Physical activity has been widely promoted as a strategy for healthy aging, as it can reduce the incidence of cancer, diabetes and heart disease.11 In recent years, there has been a strong interest in physical activity as a primary behavioural prevention strategy against cognitive decline. As highlighted in the review of Erickson and Kramer12 in this special issue of British Journal of Sports Medicine, physical activity provides clear benefits for cognition among seniors. These neuroscientists contend that “physical activity is an inexpensive treatment that could have substantial preventative and restorative properties for cognitive and brain function.”13 Certainly, a number of large prospective cohort studies have highlighted the protective role of regular physical activity in lowering the risk of cognitive impairment and dementia.14–16 Most prospective intervention studies of exercise and cognition to date have focused on aerobic-based exercise training—both in animals17–20 and humans.21–23 These studies highlight that aerobic-based exercise training enhances both brain structure and function.17–19 21–23 However, it has been suggested that other types of exercise training, such as resistance training, may also benefit cognition.24 The purpose of this brief review is to examine the evidence regarding resistance training and cognitive benefits.
RESISTANCE TRAINING AND COGNITIVE OUTCOMES IN HUMANS
Although resistance training has a broad range of systemic benefits for older adults,25–29 very few studies have specifically focused on its role in promoting cognitive health among seniors. Until recently, most exercise trials that examined the potential effect of resistance training on cognition in humans were limited by small sample sizes (eg, 13 and 23 participants per experimental group) and short intervention periods (eg, 8 and 16 weeks).30 31
Possible mechanisms whereby resistance training may prevent cognitive decline
Studies with intermediate outcome measures from both human trials and laboratory experiments justify the study of resistance training and cognition.
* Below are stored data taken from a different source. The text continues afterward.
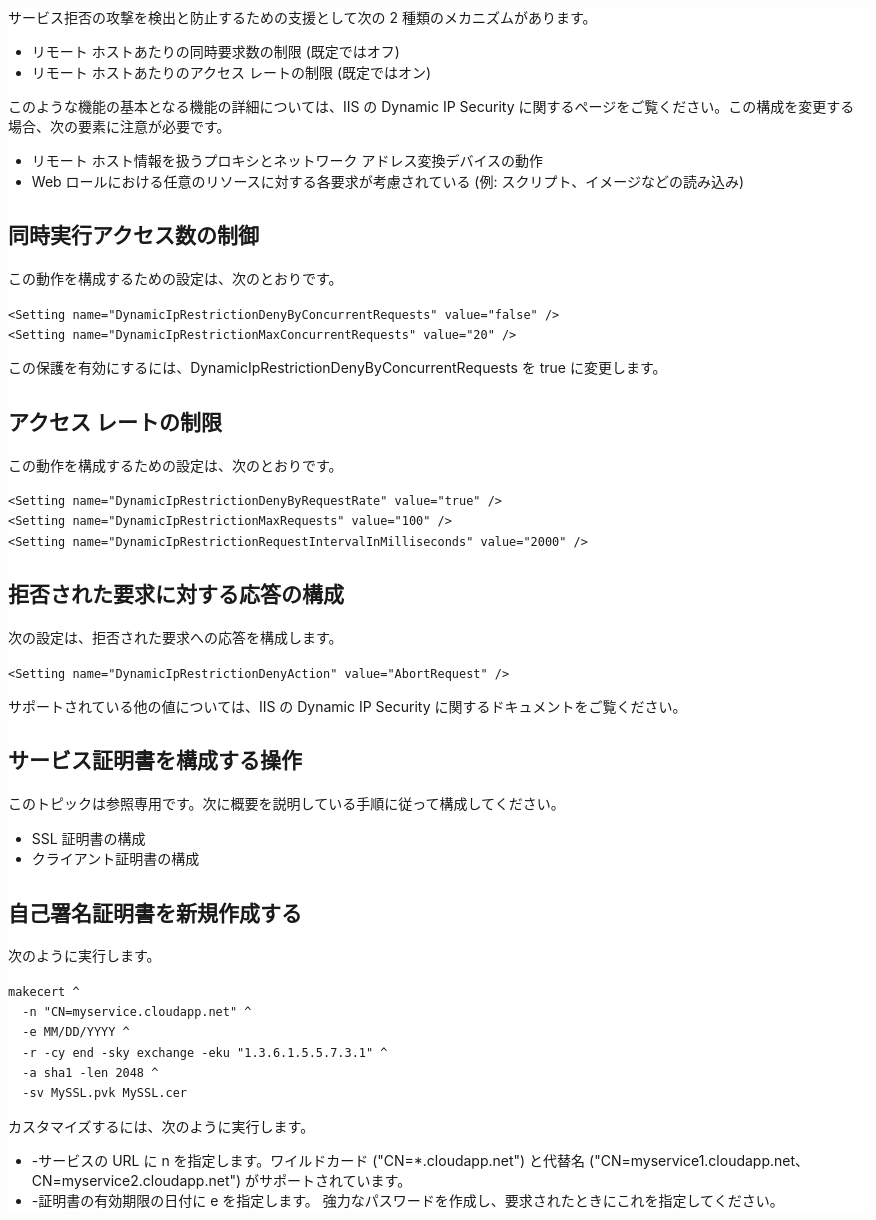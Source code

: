 サービス拒否の攻撃を検出と防止するための支援として次の 2 種類のメカニズムがあります。

*    リモート ホストあたりの同時要求数の制限 (既定ではオフ)
*    リモート ホストあたりのアクセス レートの制限 (既定ではオン)

このような機能の基本となる機能の詳細については、IIS の Dynamic IP Security に関するページをご覧ください。この構成を変更する場合、次の要素に注意が必要です。

* リモート ホスト情報を扱うプロキシとネットワーク アドレス変換デバイスの動作
* Web ロールにおける任意のリソースに対する各要求が考慮されている (例: スクリプト、イメージなどの読み込み)

## 同時実行アクセス数の制御

この動作を構成するための設定は、次のとおりです。

    <Setting name="DynamicIpRestrictionDenyByConcurrentRequests" value="false" />
    <Setting name="DynamicIpRestrictionMaxConcurrentRequests" value="20" />

この保護を有効にするには、DynamicIpRestrictionDenyByConcurrentRequests を true に変更します。

## アクセス レートの制限

この動作を構成するための設定は、次のとおりです。

    <Setting name="DynamicIpRestrictionDenyByRequestRate" value="true" />
    <Setting name="DynamicIpRestrictionMaxRequests" value="100" />
    <Setting name="DynamicIpRestrictionRequestIntervalInMilliseconds" value="2000" />

## 拒否された要求に対する応答の構成

次の設定は、拒否された要求への応答を構成します。

    <Setting name="DynamicIpRestrictionDenyAction" value="AbortRequest" />
サポートされている他の値については、IIS の Dynamic IP Security に関するドキュメントをご覧ください。

## サービス証明書を構成する操作
このトピックは参照専用です。次に概要を説明している手順に従って構成してください。

* SSL 証明書の構成
* クライアント証明書の構成

## <a name = "create-self-signed-cert"></a>自己署名証明書を新規作成する
次のように実行します。

    makecert ^
      -n "CN=myservice.cloudapp.net" ^
      -e MM/DD/YYYY ^
      -r -cy end -sky exchange -eku "1.3.6.1.5.5.7.3.1" ^
      -a sha1 -len 2048 ^
      -sv MySSL.pvk MySSL.cer

カスタマイズするには、次のように実行します。

*    -サービスの URL に n を指定します。ワイルドカード ("CN=*.cloudapp.net") と代替名 ("CN=myservice1.cloudapp.net、CN=myservice2.cloudapp.net") がサポートされています。
*    -証明書の有効期限の日付に e を指定します。
強力なパスワードを作成し、要求されたときにこれを指定してください。
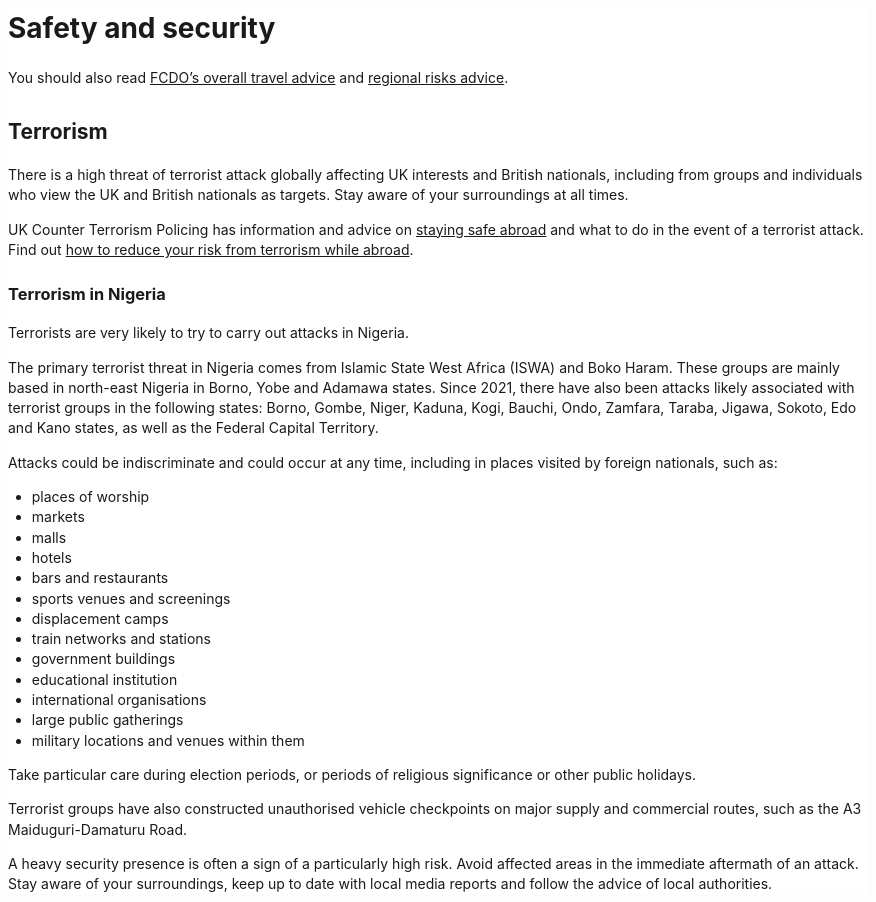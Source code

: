# Safety and security

You should also read [FCDO’s overall travel advice](/foreign-travel-advice/nigeria/warnings-and-insurance) and [regional risks advice](/foreign-travel-advice/nigeria/regional-risks).

## Terrorism

There is a high threat of terrorist attack globally affecting UK interests and British nationals, including from groups and individuals who view the UK and British nationals as targets. Stay aware of your surroundings at all times.

UK Counter Terrorism Policing has information and advice on [staying safe abroad](https://www.counterterrorism.police.uk/safetyadvice/) and what to do in the event of a terrorist attack. Find out [how to reduce your risk from terrorism while abroad](https://www.gov.uk/guidance/reduce-your-risk-from-terrorism-while-abroad).

### Terrorism in Nigeria

Terrorists are very likely to try to carry out attacks in Nigeria.

The primary terrorist threat in Nigeria comes from Islamic State West Africa (ISWA) and Boko Haram. These groups are mainly based in north-east Nigeria in Borno, Yobe and Adamawa states. Since 2021, there have also been attacks likely associated with terrorist groups in the following states: Borno, Gombe, Niger, Kaduna, Kogi, Bauchi, Ondo, Zamfara, Taraba, Jigawa, Sokoto, Edo and Kano states, as well as the Federal Capital Territory.

Attacks could be indiscriminate and could occur at any time, including in places visited by foreign nationals, such as:

* places of worship
* markets
* malls
* hotels
* bars and restaurants
* sports venues and screenings
* displacement camps
* train networks and stations
* government buildings
* educational institution
* international organisations
* large public gatherings
* military locations and venues within them

Take particular care during election periods, or periods of religious significance or other public holidays.

Terrorist groups have also constructed unauthorised vehicle checkpoints on major supply and commercial routes, such as the A3 Maiduguri-Damaturu Road.

A heavy security presence is often a sign of a particularly high risk. Avoid affected areas in the immediate aftermath of an attack. Stay aware of your surroundings, keep up to date with local media reports and follow the advice of local authorities.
In humans, resistance training reduced serum homocysteine32 and increased concentrations of insulin-like growth factor I (IGF-I).33 34 Increased homocysteine concentrations are associated with impaired cognitive performance,35 Alzheimer’s disease36 and cerebral white matter lesions.37 Specifically, in a 2-year prospective study, raised homocysteine impaired neuropsychological functioning in otherwise cognitively intact seniors.38 In rat models, raised concentrations of homocysteine are neurotoxic.39 In contrast, IGF-I promotes neuronal growth, survival and differentiation and improves cognitive performance.40 Thus, resistance training may prevent cognitive decline among seniors via mechanisms involving IGF-I and homocysteine.
Recent randomised trials of resistance training among seniors
Cassilhas and coworkers34 showed that 6 months of either moderate-intensity or high-intensity resistance training significantly improved cognitive performance on standard neuropsychological tests of memory (short and long term) and verbal reasoning among senior men. They also found that serum IGF-I concentrations were higher in the resistance training groups than in the control group. Recently, Liu-Ambrose and colleagues41 showed that an individualised home-based programme of balance and strength retraining, known as the Otago Exercise Program,42 significantly improved executive functioning after 6 months among seniors aged 70 years and older with a recent history of falls. The finding of this study is notable given that many have hypothesised that the cognitive and neural benefits of exercise must occur within the context of social engagement for exercise to be effective.43 Details of the Otago Exercise Program are illustrated and detailed in a dedicated publication.44 Briefly, basic exercises for strength and balance retraining were performed for about 20 min/day, three times a week. Adding support to these data, Brown and colleagues45 showed that a 12-month group-based programme of strength and balance training exercises significantly improved fluid intelligence among seniors residing in retirement villages.
Thus, there is evidence to support the hypothesis that resistance training (and balance training) may have cognitive benefits among seniors. We emphasise that resistance training may be of particular importance to senior women, as they are at greater risk of falls and fractures than senior men. However, more research is needed to clearly define the role of resistance training in the prevention of cognitive decline. Specifically, studies are needed to: (1) examine whether resistance training has similar benefits on brain function and structure to those previously shown with aerobic-based exercise training21–23; (2) examine the variables of resistance training (ie, frequency, duration and loading intensity) for maximum cognitive benefits; (3) examine whether the cognitive benefits of resistance training are limited to specific cognitive processes or general across multiple cognitive domains; (4) compare the effect of aerobic-based exercise training and resistance training on cognitive and neural plasticity. Certainly, animal studies will be essential to our understanding of the underlying mechanisms by which resistance training promotes cognitive and neural plasticity. However, for such animal studies to be conducted, methods to strength train the animals voluntarily must be developed. As highlighted by Erickson and Kramer,12 there is an urgent need for research to investigate the effects of multiple types of exercise training on cognition. It is only with better understanding that we can design and deliver optimal exercise interventions to ward off cognitive decline and its associated morbidity in an aging population that is increasing yearly.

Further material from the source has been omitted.